Evaluating Extreme Precipitation Forecasts: A Threshold-Weighted, Spatial Verification Approach for Comparing an AI Weather Prediction Model Against a High-Resolution NWP Model
Abstract
Recent advances in AI-based weather prediction have led to the development of artificial intelligence weather prediction (AIWP) models with competitive forecast skill compared to traditional NWP models, but with substantially reduced computational cost. There is a strong need for appropriate methods to evaluate their ability to predict extreme weather events, particularly when spatial coherence is important, and grid resolutions differ between models. We introduce a verification framework that combines spatial verification methods and proper scoring rules. Specifically, the framework extends the High-Resolution Assessment (HiRA) approach with threshold-weighted scoring rules. It enables user-oriented evaluation consistent with how forecasts may be interpreted by operational meteorologists or used in simple post-processing systems. The method supports targeted evaluation of extreme events by allowing flexible weighting of the relative importance of different decision thresholds. We demonstrate this framework by evaluating 32 months of precipitation forecasts from an AIWP model and a high-resolution NWP model. Our results show that model rankings are sensitive to the choice of neighbourhood size. Increasing the neighbourhood size has a greater impact on scores evaluating extreme-event performance for the high-resolution NWP model than for the AIWP model.

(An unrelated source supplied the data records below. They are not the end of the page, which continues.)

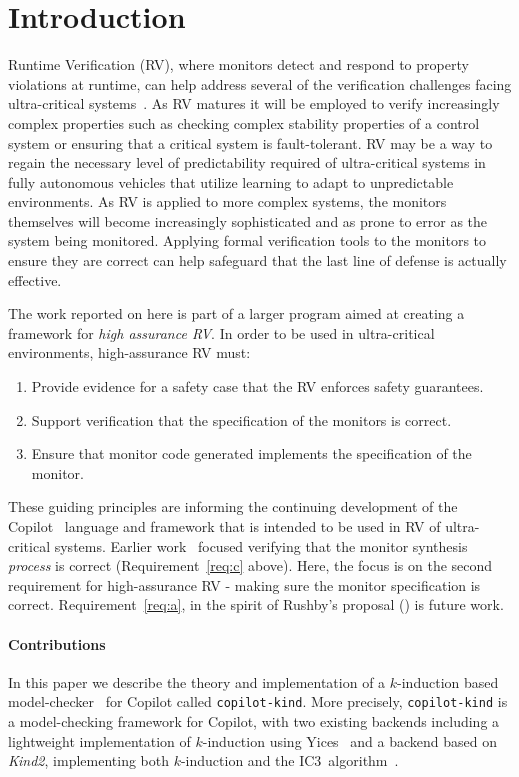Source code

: \section{Introduction}\label{sec:intro}
Runtime Verification (RV), where monitors detect and respond to
property violations at runtime, can help address several of the
verification challenges facing ultra-critical
systems~\cite{pike-rv-11,rvRushby}.  As RV matures it will be employed to
verify increasingly complex properties such as checking complex
stability properties of a control system or ensuring that a critical
system is fault-tolerant. RV may be a
way to regain the necessary level of predictability required of
ultra-critical systems  in fully autonomous vehicles that
utilize learning to adapt to unpredictable environments.  As RV is applied to more complex systems, the
monitors themselves will become increasingly sophisticated and as prone to error
as the system being monitored.  Applying formal verification
tools to the monitors to ensure they are correct can help safeguard
that the last line of defense is actually effective.

 The work reported on here is part of a larger
program aimed at creating a framework for \emph{high assurance RV}. In
order to be used in ultra-critical environments, high-assurance RV
must:
\begin{enumerate}
\item \label{req:a} Provide evidence for a safety case that the RV enforces safety guarantees.
\item \label{req:b} Support verification that the specification of the monitors
  is correct.
\item \label{req:c} Ensure that monitor code generated implements the specification of the
monitor.
\end{enumerate}

\noindent
These guiding principles are informing the continuing development of the
Copilot~\cite{copilot,pike-isse-13} language and framework that is intended to
be used in RV of ultra-critical systems.  Earlier work~\cite{pike-icfp-12}
focused verifying that the monitor synthesis \emph{process} is correct
(Requirement~\ref{req:c} above). Here, the focus
is on the second requirement for high-assurance RV - making sure the monitor
specification is correct. Requirement~\ref{req:a}, in the spirit of Rushby's
proposal (\cite{rvRushby}) is future work.

\paragraph{Contributions}
In this paper we describe the theory and implementation of a $k$-induction based
model-checker~\cite{Sheeran00,EenS03} for Copilot called
\texttt{copilot-kind}. More precisely, \texttt{copilot-kind} is a model-checking
framework for Copilot, with two existing backends including a lightweight
implementation of $k$-induction using Yices~\cite{Dutertre:cav2014} and a backend based on
\emph{Kind2}, implementing both $k$-induction and the IC3~algorithm~\cite{Somenzi-FMCAD11}.

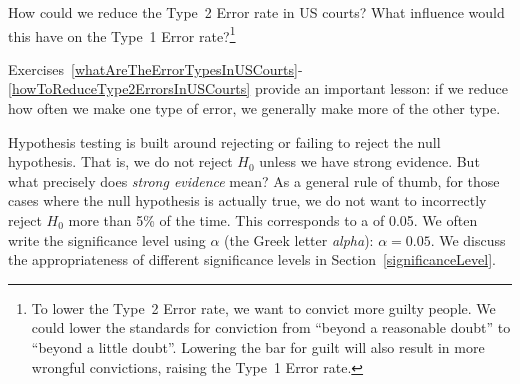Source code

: \begin{exercise} \label{howToReduceType2ErrorsInUSCourts}
How could we reduce the Type~2 Error rate in US courts? What influence would this have on the Type~1 Error rate?\footnote{To lower the Type~2 Error rate, we want to convict more guilty people. We could lower the standards for conviction from ``beyond a reasonable doubt'' to ``beyond a little doubt''. Lowering the bar for guilt will also result in more wrongful convictions, raising the Type~1 Error rate.}
\end{exercise}


Exercises~\ref{whatAreTheErrorTypesInUSCourts}-\ref{howToReduceType2ErrorsInUSCourts} provide an important lesson: if we reduce how often we make one type of error, we generally make more of the other type.

Hypothesis testing is built around rejecting or failing to reject the null hypothesis. That is, we do not reject $H_0$ unless we have strong evidence. But what precisely does \emph{strong evidence} mean? As a general rule of thumb, for those cases where the null hypothesis is actually true, we do not want to incorrectly reject $H_0$ more than 5\% of the time. This corresponds to a  of 0.05. We often write the significance level using $\alpha$ (the Greek letter \emph{alpha}): $\alpha = 0.05$. We discuss the appropriateness of different significance levels in Section~\ref{significanceLevel}.


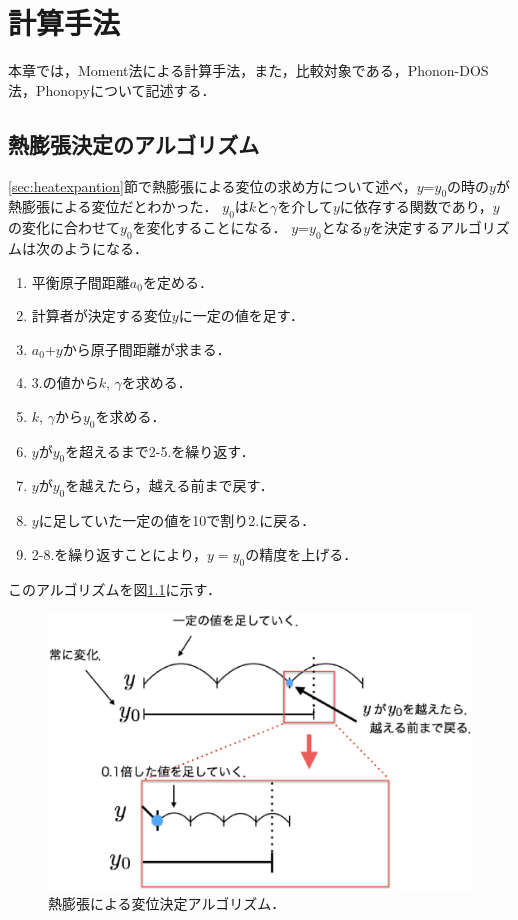 \chapter{計算手法}
本章では，Moment法による計算手法，また，比較対象である，Phonon-DOS法，Phonopyについて記述する．

\section{熱膨張決定のアルゴリズム}
\ref{sec:heatexpantion}節で熱膨張による変位の求め方について述べ，$y$=$y_0$の時の$y$が熱膨張による変位だとわかった．
$y_0$は$k$と$\gamma$を介して$y$に依存する関数であり，$y$の変化に合わせて$y_0$を変化することになる．
$y$=$y_0$となる$y$を決定するアルゴリズムは次のようになる．
\begin{enumerate}
 \item 平衡原子間距離$a_0$を定める．
 \item 計算者が決定する変位$y$に一定の値を足す．
 \item $a_0$+$y$から原子間距離が求まる．
 \item 3.の値から$k$, $\gamma$を求める．
 \item $k$, $\gamma$から$y_0$を求める．
 \item $y$が$y_0$を超えるまで2-5.を繰り返す．
 \item $y$が$y_0$を越えたら，越える前まで戻す．
 \item $y$に足していた一定の値を10で割り2.に戻る．
 \item 2-8.を繰り返すことにより，$y=y_0$の精度を上げる．
\end{enumerate}
このアルゴリズムを図\ref{fig:algo}に示す．
\begin{figure}[htbp]
 \begin{center}
  \includegraphics[width=130mm]{../image/fig2.eps}
 \end{center}
 \caption{熱膨張による変位決定アルゴリズム．}
 \label{fig:algo}
\end{figure}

At equivalent neighbourhood sizes, the high-resolution NWP model only outperformed the AIWP model in predicting extreme precipitation events at short lead times. We also demonstrate how this approach can be extended to evaluate discrimination ability in predicting heavy precipitation. We find that the high-resolution NWP model had superior discrimination ability at short lead times, while the AIWP model had slightly better discrimination ability from a lead time of 24-hours onwards.